### What to work on
Lines in the material below that include "functies" need to be tallied; give the total alone.

### Data extracts
◇ ◇ ◇

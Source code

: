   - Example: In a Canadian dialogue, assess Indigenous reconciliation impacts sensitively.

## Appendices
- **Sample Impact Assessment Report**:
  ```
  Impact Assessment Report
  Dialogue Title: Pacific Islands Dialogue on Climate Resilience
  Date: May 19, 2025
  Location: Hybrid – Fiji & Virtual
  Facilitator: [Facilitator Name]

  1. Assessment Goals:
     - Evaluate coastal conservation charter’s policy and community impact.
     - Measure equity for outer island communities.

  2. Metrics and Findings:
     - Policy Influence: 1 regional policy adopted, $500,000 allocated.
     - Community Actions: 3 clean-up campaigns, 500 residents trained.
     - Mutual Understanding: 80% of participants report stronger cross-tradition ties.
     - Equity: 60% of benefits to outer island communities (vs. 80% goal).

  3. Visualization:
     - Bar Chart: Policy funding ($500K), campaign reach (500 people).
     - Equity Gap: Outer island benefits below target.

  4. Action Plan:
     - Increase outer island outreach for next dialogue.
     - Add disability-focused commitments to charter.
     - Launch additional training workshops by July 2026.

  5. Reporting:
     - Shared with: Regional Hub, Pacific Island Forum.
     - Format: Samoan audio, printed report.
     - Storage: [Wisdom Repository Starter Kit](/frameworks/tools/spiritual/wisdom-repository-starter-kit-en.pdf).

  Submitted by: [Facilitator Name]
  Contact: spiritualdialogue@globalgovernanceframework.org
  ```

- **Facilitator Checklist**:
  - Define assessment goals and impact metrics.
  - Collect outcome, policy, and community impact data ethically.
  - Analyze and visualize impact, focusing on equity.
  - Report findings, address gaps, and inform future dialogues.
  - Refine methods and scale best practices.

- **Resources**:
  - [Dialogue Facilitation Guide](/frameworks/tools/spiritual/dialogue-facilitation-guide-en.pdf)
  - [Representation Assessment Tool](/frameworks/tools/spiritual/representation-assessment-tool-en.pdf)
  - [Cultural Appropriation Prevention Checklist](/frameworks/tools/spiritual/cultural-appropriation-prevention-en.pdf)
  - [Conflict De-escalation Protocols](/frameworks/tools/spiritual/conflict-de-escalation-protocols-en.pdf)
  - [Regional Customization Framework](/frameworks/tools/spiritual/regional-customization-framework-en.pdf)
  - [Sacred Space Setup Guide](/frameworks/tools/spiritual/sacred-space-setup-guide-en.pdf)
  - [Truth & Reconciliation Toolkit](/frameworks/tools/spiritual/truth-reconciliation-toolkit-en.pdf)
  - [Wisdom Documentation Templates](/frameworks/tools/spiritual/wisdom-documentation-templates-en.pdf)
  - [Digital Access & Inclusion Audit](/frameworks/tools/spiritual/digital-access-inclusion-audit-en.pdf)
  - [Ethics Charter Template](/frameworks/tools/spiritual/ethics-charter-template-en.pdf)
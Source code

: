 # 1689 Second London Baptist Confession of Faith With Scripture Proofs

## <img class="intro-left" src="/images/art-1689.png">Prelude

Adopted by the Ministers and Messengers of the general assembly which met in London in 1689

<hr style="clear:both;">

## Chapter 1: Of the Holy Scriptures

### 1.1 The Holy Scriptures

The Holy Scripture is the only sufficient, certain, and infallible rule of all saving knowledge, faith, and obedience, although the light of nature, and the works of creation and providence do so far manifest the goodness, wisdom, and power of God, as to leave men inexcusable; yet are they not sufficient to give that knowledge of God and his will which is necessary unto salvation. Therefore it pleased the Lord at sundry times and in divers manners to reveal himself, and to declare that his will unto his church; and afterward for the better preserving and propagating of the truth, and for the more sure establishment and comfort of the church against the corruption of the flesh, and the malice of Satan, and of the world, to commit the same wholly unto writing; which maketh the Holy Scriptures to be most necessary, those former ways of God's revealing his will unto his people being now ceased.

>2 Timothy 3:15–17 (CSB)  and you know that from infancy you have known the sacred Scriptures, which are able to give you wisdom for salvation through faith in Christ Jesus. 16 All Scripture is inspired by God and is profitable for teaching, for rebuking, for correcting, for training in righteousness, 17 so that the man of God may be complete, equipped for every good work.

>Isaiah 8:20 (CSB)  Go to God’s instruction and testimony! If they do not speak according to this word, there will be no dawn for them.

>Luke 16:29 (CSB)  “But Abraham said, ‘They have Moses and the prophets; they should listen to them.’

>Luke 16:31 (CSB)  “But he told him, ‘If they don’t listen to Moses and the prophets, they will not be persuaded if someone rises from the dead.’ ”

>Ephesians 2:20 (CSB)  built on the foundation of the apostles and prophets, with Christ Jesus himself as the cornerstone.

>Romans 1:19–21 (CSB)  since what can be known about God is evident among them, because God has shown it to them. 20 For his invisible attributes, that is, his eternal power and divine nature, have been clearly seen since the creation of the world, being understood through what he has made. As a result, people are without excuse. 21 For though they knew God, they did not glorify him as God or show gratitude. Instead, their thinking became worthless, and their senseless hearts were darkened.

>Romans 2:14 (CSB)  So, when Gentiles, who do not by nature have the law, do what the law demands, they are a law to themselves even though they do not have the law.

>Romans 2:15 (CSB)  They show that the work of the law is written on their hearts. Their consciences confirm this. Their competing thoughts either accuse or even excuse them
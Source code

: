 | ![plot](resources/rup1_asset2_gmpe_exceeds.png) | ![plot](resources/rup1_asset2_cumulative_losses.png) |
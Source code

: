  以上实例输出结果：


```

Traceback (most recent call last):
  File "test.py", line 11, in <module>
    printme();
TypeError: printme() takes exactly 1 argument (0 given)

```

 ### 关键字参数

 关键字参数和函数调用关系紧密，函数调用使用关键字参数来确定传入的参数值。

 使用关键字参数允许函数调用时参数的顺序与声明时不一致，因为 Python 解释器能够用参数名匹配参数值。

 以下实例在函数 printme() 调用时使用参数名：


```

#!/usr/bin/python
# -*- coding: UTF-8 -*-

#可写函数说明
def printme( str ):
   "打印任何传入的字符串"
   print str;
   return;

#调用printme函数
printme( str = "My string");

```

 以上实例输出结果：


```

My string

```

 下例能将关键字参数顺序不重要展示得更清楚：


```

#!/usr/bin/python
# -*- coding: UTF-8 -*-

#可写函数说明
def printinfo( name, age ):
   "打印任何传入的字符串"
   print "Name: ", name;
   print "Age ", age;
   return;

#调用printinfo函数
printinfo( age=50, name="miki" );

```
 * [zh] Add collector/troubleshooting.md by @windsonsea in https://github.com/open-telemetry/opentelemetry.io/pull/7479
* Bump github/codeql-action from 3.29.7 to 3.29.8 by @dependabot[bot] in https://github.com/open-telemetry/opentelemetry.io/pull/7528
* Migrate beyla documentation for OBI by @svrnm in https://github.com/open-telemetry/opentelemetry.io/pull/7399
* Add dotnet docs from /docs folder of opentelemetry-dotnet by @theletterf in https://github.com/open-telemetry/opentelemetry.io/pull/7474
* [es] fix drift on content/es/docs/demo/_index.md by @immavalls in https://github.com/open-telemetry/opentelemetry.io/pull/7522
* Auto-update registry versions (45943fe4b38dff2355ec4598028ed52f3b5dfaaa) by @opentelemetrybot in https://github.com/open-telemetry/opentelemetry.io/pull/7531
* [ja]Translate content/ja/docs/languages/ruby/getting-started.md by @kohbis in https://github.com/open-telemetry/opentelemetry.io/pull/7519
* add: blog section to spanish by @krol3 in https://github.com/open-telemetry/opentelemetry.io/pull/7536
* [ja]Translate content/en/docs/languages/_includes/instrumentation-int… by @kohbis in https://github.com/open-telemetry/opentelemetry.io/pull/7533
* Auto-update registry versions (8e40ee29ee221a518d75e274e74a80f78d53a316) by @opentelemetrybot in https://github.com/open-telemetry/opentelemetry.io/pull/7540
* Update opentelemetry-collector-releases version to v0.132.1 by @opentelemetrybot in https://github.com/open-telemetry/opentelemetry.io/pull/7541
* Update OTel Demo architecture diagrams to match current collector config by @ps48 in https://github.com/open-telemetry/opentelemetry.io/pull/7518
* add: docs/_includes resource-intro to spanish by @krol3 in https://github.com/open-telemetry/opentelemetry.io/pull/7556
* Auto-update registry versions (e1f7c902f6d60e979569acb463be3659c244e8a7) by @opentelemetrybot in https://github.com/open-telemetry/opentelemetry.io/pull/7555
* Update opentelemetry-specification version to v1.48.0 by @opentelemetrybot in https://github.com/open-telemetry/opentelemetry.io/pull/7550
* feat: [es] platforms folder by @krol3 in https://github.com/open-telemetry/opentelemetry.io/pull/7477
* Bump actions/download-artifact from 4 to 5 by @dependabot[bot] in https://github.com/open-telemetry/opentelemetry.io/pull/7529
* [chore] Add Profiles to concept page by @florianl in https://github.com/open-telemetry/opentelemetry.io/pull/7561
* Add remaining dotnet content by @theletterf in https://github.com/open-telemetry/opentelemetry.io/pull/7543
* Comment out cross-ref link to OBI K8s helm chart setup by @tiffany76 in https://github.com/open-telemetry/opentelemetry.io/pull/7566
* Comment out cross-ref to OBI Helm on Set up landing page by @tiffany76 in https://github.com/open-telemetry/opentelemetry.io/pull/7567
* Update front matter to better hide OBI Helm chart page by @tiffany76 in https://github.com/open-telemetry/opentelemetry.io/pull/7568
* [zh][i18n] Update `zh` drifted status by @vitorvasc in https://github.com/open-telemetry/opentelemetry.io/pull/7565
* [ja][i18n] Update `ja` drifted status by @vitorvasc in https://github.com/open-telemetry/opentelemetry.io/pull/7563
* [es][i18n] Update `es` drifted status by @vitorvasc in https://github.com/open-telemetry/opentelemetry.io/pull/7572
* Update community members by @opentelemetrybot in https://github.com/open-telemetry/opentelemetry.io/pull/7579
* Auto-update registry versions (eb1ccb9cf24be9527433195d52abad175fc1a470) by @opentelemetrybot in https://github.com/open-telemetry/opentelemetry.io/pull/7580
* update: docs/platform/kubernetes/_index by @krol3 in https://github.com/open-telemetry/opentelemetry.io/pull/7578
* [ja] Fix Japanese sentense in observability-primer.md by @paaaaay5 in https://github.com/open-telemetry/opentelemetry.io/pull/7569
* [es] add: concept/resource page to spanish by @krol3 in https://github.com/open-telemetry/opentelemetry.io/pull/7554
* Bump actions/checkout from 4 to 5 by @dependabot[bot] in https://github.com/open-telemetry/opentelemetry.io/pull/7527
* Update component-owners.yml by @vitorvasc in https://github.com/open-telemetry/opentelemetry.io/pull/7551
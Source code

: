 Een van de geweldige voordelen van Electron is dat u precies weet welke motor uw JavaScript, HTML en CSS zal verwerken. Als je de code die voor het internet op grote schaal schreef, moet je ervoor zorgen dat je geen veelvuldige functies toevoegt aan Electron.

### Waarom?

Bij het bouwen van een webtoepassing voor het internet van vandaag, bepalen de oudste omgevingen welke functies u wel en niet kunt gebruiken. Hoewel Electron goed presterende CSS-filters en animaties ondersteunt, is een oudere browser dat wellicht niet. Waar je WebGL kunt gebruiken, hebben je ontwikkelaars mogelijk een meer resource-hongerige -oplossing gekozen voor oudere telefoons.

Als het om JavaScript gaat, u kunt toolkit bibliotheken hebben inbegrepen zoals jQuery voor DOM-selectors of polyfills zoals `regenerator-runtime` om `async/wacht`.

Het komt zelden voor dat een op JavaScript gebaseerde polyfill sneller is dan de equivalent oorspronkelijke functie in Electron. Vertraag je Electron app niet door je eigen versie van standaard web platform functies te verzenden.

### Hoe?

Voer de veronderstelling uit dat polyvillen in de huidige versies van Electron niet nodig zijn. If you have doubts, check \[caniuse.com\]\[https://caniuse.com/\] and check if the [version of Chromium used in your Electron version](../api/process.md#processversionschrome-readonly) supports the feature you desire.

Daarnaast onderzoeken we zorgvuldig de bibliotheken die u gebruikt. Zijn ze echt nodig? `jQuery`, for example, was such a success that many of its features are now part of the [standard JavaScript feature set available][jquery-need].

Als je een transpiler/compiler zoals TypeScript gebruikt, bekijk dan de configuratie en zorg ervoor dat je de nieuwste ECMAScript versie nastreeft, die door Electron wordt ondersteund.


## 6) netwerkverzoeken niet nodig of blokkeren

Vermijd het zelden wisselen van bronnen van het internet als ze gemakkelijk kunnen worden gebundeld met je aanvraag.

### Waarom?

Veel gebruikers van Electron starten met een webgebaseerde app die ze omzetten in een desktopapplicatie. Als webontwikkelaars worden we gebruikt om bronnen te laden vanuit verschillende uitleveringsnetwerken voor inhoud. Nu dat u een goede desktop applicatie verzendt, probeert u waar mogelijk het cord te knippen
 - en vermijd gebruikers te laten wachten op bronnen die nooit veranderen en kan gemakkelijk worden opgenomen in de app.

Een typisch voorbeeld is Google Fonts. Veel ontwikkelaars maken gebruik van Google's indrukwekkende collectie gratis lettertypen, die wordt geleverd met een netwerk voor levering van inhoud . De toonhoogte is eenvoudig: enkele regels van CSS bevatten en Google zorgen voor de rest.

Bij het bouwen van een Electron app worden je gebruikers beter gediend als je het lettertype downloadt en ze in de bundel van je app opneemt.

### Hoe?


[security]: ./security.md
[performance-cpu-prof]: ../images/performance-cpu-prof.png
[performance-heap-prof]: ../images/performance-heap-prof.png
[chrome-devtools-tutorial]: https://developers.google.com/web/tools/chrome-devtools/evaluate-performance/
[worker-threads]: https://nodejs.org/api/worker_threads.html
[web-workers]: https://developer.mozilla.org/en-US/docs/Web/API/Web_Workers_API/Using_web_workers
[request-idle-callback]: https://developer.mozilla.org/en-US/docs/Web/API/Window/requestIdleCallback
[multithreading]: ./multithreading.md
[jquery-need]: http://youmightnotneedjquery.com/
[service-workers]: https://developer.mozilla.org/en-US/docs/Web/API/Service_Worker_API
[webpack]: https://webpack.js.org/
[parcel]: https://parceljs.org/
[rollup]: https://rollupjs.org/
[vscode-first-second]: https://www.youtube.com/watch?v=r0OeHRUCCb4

◇ ◇ ◇

### Result of the exercise
3